There’s conflicting evidence on the ancestry of the Stanley family. There are several families John Mix Stanley could be descended from. All of them are of pioneer colonial stock. What is definite, however, is that DNA analysis of descendants of the aristocratic, royal-descended, Stanley family in the UK and descendants of the pioneering American Stanleys do not show that they share the same roots.

The situation regarding the ancestry of Eleanor’s great-grandmother, the above-mentioned Jane (née Mahon) (1863-1940) is different. Her surname clearly suggests Irish roots, and indeed that is where her ancestors came from. We can trace Jane’s mother’s family, the Le Stranges, through County Roscommon to Norfolk in England, where there is a direct bloodline to King Edward III. Also through the Le Strange family Eleanor Acheson is descended from Adam Loftus (1533-1605), Archbishop of Dublin, and ancestor she shares with Oscar Wilde.

Moving on to Eleanor’s maternal ancestry we see a lot of politicians and statesmen. Since American independence Eleanor’s ancestors have served in an almost unbroken line as Governors, Senators and Congressmen. Many of Eleanor’s cousins through this side of her family still hold political office.

From the pre-independence era one ancestor of note was Hon. David Owen (1732-1812), Chief Justice and Lt-Governor of Rhode Island. The US National Archives contains a letter written by Owen to George Washington confirming that Rhode Island has ratified the US Constitution and Washington’s reply.

Eleanor Acheson’s colonial settler ancestry connects to my own life. Eleanor’s maternal great-grandmother, Mrs. Anne Bailey James Smith (1866-1933) was descended from the Ripley family. Joshua Ripley (1658-1739) married Hannah Bradford (1662-1738), the grand-daughter of the Mayflower Pilgrim William Bradford, Governor of Plymouth Colony. A large number of Mayflower passengers came from the area where I was born and raised.

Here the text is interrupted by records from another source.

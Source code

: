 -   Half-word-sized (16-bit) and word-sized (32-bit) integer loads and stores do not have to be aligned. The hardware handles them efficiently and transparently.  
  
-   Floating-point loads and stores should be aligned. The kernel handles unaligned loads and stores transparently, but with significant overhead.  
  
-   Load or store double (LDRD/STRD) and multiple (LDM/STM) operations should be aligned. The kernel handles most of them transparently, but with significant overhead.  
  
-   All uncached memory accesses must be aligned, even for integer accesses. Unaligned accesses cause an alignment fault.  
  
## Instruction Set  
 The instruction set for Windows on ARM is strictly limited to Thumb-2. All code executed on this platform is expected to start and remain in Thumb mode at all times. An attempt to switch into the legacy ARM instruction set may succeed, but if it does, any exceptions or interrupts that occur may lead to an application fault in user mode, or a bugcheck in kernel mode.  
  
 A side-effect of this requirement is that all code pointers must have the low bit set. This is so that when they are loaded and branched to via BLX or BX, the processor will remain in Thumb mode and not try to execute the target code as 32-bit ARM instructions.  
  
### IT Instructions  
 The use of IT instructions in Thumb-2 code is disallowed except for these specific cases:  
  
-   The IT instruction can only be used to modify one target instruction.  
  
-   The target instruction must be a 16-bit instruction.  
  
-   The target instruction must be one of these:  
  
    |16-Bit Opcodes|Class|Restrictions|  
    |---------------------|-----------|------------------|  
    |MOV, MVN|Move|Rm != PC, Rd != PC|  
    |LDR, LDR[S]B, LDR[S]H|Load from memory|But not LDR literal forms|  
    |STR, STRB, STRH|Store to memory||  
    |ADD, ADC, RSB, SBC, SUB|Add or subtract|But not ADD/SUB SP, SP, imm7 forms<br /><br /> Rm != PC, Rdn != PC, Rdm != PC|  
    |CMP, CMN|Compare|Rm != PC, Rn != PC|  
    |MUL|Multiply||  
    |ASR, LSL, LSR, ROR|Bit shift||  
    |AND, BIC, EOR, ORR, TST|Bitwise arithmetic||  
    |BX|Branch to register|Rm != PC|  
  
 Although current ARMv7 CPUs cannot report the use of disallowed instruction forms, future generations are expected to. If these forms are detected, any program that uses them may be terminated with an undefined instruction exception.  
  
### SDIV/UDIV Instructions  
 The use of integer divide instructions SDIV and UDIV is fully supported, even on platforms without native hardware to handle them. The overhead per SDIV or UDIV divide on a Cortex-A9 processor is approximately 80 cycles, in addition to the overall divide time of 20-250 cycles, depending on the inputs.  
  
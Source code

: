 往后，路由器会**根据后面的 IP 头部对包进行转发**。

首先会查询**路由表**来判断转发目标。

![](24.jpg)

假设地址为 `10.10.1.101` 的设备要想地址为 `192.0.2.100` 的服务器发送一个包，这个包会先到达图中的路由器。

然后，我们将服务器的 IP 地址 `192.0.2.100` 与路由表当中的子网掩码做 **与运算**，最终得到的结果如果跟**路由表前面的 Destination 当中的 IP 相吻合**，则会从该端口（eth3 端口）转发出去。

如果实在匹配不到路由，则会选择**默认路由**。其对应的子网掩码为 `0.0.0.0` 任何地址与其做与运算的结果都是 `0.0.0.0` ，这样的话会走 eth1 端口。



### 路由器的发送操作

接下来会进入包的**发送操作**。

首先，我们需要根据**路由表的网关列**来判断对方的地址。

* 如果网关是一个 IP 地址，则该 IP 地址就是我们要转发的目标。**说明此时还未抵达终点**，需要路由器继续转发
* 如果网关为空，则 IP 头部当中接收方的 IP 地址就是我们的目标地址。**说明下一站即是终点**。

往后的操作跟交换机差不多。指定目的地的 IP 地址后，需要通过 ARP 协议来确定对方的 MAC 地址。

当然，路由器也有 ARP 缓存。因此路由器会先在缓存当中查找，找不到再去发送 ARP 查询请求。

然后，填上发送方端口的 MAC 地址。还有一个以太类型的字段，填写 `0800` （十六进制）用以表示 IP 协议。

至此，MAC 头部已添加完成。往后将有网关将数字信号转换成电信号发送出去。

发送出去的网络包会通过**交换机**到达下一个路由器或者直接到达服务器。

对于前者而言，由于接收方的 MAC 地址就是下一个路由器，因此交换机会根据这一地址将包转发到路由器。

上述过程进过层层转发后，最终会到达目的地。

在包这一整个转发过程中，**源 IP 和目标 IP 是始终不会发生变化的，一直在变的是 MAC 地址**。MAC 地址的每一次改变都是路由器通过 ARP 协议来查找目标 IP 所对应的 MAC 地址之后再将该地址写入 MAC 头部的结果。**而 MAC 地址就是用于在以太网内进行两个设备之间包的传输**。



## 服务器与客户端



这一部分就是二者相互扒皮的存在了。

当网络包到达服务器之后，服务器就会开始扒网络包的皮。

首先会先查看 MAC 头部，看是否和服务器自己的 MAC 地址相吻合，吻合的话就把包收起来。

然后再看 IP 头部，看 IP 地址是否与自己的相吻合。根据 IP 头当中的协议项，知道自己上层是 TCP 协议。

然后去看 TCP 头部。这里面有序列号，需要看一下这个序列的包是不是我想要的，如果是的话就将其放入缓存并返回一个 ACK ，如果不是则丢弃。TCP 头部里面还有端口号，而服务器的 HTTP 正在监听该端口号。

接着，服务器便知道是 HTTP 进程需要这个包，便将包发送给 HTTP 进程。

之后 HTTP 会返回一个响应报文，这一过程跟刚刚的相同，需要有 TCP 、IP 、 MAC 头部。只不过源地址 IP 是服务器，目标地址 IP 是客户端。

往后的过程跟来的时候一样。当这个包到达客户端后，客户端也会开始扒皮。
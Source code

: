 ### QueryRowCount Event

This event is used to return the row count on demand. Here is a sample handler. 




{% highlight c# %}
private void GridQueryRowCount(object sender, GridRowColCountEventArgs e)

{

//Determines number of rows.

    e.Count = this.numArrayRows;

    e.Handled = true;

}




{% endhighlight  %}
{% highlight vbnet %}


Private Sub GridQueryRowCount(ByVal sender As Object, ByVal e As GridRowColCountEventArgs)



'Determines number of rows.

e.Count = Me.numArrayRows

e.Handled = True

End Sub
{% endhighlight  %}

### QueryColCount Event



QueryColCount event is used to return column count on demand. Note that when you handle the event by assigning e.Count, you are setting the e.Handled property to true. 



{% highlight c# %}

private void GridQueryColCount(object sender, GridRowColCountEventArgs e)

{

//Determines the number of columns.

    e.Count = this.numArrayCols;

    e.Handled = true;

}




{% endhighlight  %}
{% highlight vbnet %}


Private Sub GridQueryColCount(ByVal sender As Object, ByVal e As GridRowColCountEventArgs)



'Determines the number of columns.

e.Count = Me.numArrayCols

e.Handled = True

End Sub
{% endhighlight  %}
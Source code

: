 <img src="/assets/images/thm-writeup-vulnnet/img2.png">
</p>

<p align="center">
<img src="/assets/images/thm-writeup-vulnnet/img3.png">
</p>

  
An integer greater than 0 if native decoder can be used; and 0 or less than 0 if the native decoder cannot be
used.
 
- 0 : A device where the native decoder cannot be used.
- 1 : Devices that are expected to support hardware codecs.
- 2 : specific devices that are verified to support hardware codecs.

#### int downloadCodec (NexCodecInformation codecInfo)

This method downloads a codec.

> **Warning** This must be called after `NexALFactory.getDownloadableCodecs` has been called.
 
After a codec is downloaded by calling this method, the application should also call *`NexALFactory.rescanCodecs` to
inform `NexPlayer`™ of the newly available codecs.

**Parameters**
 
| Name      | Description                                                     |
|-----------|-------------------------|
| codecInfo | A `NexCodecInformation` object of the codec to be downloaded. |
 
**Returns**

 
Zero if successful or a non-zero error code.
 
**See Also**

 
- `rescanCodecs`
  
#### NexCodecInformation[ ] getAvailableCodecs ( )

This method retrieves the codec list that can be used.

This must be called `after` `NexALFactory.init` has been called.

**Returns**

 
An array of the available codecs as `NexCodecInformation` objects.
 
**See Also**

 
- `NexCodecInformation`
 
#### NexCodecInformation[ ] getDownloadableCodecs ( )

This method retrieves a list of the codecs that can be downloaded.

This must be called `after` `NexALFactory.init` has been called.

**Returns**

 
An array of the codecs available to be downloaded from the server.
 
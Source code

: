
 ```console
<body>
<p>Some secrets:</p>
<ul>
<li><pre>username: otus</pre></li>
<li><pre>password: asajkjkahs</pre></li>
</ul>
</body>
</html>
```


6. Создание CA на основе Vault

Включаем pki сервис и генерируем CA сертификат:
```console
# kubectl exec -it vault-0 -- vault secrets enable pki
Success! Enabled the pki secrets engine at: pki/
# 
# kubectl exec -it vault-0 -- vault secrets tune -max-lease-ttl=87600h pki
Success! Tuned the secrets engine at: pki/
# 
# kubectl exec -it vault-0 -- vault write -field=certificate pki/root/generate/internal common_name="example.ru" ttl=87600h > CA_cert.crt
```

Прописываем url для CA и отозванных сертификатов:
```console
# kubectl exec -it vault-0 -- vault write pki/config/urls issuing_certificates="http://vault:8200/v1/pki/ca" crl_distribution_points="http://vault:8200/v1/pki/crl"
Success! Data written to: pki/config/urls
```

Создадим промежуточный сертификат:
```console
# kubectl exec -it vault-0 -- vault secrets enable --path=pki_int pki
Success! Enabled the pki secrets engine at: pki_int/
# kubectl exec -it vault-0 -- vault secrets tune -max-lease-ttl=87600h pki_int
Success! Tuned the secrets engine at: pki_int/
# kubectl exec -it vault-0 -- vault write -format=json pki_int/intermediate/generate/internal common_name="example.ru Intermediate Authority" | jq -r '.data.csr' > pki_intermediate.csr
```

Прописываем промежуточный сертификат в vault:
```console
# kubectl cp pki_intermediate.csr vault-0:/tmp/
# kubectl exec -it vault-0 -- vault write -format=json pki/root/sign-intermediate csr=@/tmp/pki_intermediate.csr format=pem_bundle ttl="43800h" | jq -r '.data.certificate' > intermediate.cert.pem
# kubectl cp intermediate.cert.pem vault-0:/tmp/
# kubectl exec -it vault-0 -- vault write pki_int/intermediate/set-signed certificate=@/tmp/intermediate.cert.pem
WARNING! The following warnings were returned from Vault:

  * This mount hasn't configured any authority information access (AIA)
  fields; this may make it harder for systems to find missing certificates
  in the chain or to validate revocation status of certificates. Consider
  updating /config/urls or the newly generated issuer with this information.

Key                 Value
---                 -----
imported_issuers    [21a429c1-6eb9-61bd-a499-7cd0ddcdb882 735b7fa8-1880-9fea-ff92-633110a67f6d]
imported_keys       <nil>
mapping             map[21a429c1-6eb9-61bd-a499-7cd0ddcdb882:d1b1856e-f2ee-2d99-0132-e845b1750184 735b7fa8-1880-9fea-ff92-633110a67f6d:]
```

There were two main groups of Puritan worshippers who became Pilgrims – the Scrooby group and the Gainsborough group. The Gainsborough group worshipped in secret at the home of a local aristocrat. This building now known as Gainsborough Old Hall and I worked there for ten years. The Old Hall is currently preparing for the big 400th anniversary of the Mayflower sailing in 1620. A leading preacher of the Gainsborough group was Rev. John Robinson. He helped to organise the Mayflower voyage but was unable to join it, and he died in Holland in 1625. John Robinson’s son Isaac is a direct ancestor of Eleanor Acheson. Gainsborough commemorates this gentleman in the town’s United Reformed Church (pictured below) which is known as the John Robinson Church, another building I know well.